In the morning I was in Slovenia. There was frost on the hotel windows and breakfast — magnificent as it was — ended up carrying that particular flavour of things eaten without hunger, simply because the journey demanded it and the produce was too good not to make the most of. Between car and plane, by early afternoon I was on a train in Rome bound for Orvieto. That is how it works when one travels deliberately for a restaurant — the day serves logistics, the night serves the reason for existence.

The Duomo of Orvieto
The Duomo of Orvieto

Orvieto is not on the way to anything. Those who go there, go on purpose. The city settled on top of a tufa cliff two thousand years ago, was once an Etruscan capital, and then descended and expanded — yet it is there, in the heart of its history, that what matters still beats. The train from Rome climbs the Tiber valley, with the late afternoon light gilding the fields of dried sunflowers, crosses the Umbrian plain, and then stops. The rest is done by car, through narrow streets between medieval walls. At one turn, without warning, the street opens into a vast square and there stands the Duomo, one of the most extraordinary works of Italian Gothic, its golden mosaics burning in the last light of day, just a few steps from the restaurant where I am about to dine.

There may well be better arrivals at a destination. I am still trying to think of one.

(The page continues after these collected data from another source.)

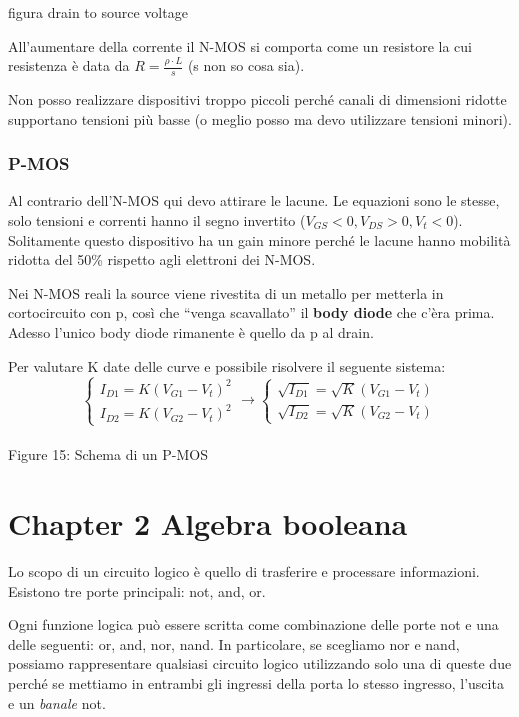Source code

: \documentclass[
]{article}
\begin{document}
figura drain to source voltage

All'aumentare della corrente il N-MOS si comporta come un resistore la
cui resistenza è data da \(R=\frac{\rho\cdot L}{s}\) (s non so cosa
sia).

Non posso realizzare dispositivi troppo piccoli perché canali di
dimensioni ridotte supportano tensioni più basse (o meglio posso ma devo
utilizzare tensioni minori).

\subsubsection{P-MOS}\label{p-mos}

Al contrario dell'N-MOS qui devo attirare le lacune. Le equazioni sono
le stesse, solo tensioni e correnti hanno il segno invertito
(\(V_{GS}<0,V_{DS}>0,V_{t}<0\)). Solitamente questo dispositivo ha un
gain minore perché le lacune hanno mobilità ridotta del 50\% rispetto
agli elettroni dei N-MOS.

Nei N-MOS reali la source viene rivestita di un metallo per metterla in
cortocircuito con p, così che ``venga scavallato'' il \textbf{body
diode} che c'èra prima. Adesso l'unico body diode rimanente è quello da
p al drain.

Per valutare K date delle curve e possibile risolvere il seguente
sistema: \[
\begin{cases}
I_{D1}=K(V_{G1}-V_{t})^{2}\\
I_{D2}=K(V_{G2}-V_{t})^{2}\end{cases}\longrightarrow\begin{cases}\sqrt{I_{D1}}=\sqrt{K}(V_{G1}-V_{t})\\
\sqrt{I_{D2}}=\sqrt{K}(V_{G2}-V_{t})
\end{cases}
\]\\
Figure 15: Schema di un P-MOS

\newpage

\section{Chapter 2 Algebra booleana}\label{chapter-2-algebra-booleana}

Lo scopo di un circuito logico è quello di trasferire e processare
informazioni. Esistono tre porte principali: not, and, or.

Ogni funzione logica può essere scritta come combinazione delle porte
not e una delle seguenti: or, and, nor, nand. In particolare, se
scegliamo nor e nand, possiamo rappresentare qualsiasi circuito logico
utilizzando solo una di queste due perché se mettiamo in entrambi gli
ingressi della porta lo stesso ingresso, l'uscita e un \emph{banale}
not.
\end{document}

L'oraculo, the cocktail at Gocce
“L’oraculo”, the cocktail at Gocce

 

Before Everything

Gocce is the bar within the complex, set around a small internal courtyard shared with Palazzo Petrvs, the photogenic boutique hotel that anchors the whole project. Elegant, historic, with that balance between old stone and contemporary detail that Italians master without visible effort, which makes them impossibly enviable. Bar manager Francesco Cocco signs the L’Oraculo — mezcal, Campari, Punt e Mes, plum and sage shrub, palo santo, served with olives and rice-and-pumpkin crackers, equally addictive. A more complex riff on the Negroni, with bittersweet notes, a little smoke from the mezcal and an herbal freshness, delivering a Negroni the Negroni itself did not know it could become. I felt the weight of being alone at the bar while the team remained busy among themselves, absorbed in conversations and preparations — a shame they did not notice the empty glass, because the list was good, as the Negroni at the end of the meal would prove.

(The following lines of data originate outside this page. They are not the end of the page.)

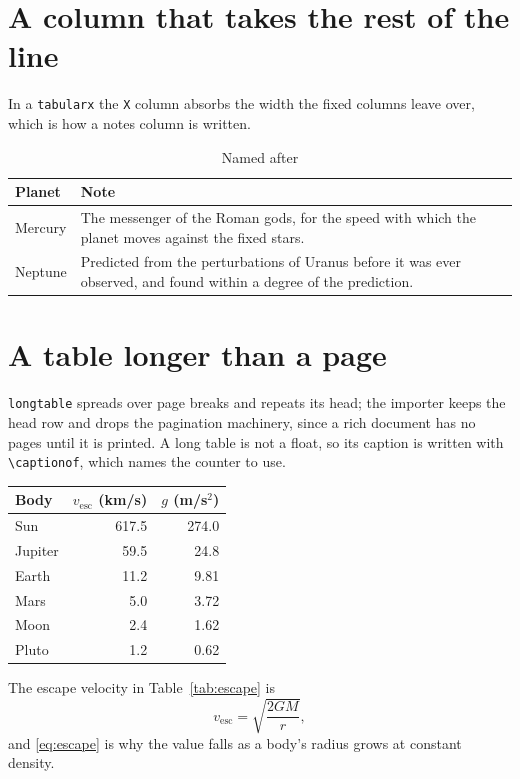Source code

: \documentclass[11pt]{article}
\begin{document}
\section{A column that takes the rest of the line}
In a \texttt{tabularx} the \texttt{X} column absorbs the width the fixed
columns leave over, which is how a notes column is written.

\begin{table}[h]
  \centering
  \caption{Named after}\label{tab:names}
  \begin{tabularx}{\textwidth}{lX}
    \toprule
    Planet & Note \\
    \midrule
    Mercury & The messenger of the Roman gods, for the speed with which the
              planet moves against the fixed stars. \\
    Neptune & Predicted from the perturbations of Uranus before it was ever
              observed, and found within a degree of the prediction. \\
    \bottomrule
  \end{tabularx}
\end{table}

\section{A table longer than a page}
\texttt{longtable} spreads over page breaks and repeats its head; the
importer keeps the head row and drops the pagination machinery, since a
rich document has no pages until it is printed. A long table is not a
float, so its caption is written with \texttt{\textbackslash captionof},
which names the counter to use.

\label{tab:escape}
\begin{longtable}{lrr}
  \toprule
  Body & $v_{\text{esc}}$ (km/s) & $g$ (m/s$^2$) \\
  \midrule
  \endhead
  Sun     & 617.5 & 274.0 \\
  Jupiter & 59.5  & 24.8 \\
  Earth   & 11.2  & 9.81 \\
  Mars    & 5.0   & 3.72 \\
  Moon    & 2.4   & 1.62 \\
  Pluto   & 1.2   & 0.62 \\
  \bottomrule
\end{longtable}

The escape velocity in Table~\ref{tab:escape} is
\begin{equation}\label{eq:escape}
  v_{\text{esc}} = \sqrt{\frac{2GM}{r}},
\end{equation}
and \eqref{eq:escape} is why the value falls as a body's radius grows at
constant density.
\end{document}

The passage to Coro restaurant

The Passage

From Gocce, one reaches the restaurant through an internal passage — a brief glimpse of the kitchen, two corridor steps, and then the scale changes completely.

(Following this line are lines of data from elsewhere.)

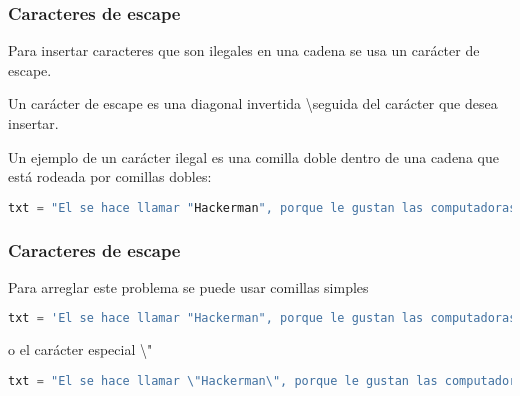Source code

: \begin{frame}[fragile]
  \frametitle{Caracteres de escape}

  Para insertar caracteres que son ilegales en una cadena se
  usa un carácter de escape.

  \vspace{\baselineskip}
  Un carácter de escape es una diagonal invertida \textbackslash  seguida del
  carácter que desea insertar.

  \vspace{\baselineskip}
  Un ejemplo de un carácter ilegal es una comilla doble dentro
  de una cadena que está rodeada por comillas dobles:

  \vspace{\baselineskip}
  \begin{lstlisting}[language=Python]
  txt = "El se hace llamar "Hackerman", porque le gustan las computadoras"
  \end{lstlisting}
\end{frame}

\begin{frame}[fragile]
  \frametitle{Caracteres de escape}

  Para arreglar este problema se puede usar comillas simples

  \vspace{\baselineskip}
  \begin{lstlisting}[language=Python]
  txt = 'El se hace llamar "Hackerman", porque le gustan las computadoras'
  \end{lstlisting}

  \vspace{\baselineskip}
  o el carácter especial \textbackslash"

  \vspace{\baselineskip}
  \begin{lstlisting}[language=Python]
  txt = "El se hace llamar \"Hackerman\", porque le gustan las computadoras"
  \end{lstlisting}
\end{frame}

Architect Giuliano Andrea Dell’Uva has done something rare here: ancient stone and contemporary pieces coexist in full harmony — and in Italy, where restoration so often swings between museum and stage set, such restraint has particular merit. The wine wall rising to a height of nine metres is one of the room’s most impressive elements, imposing, almost sculptural, and at the same time functional: it conceals the private dining room above, revealed only to those who climb. Throughout the evening, as the team moved constantly up and down that staircase, I found myself growing in admiration for the wine wall and in sympathy for the team.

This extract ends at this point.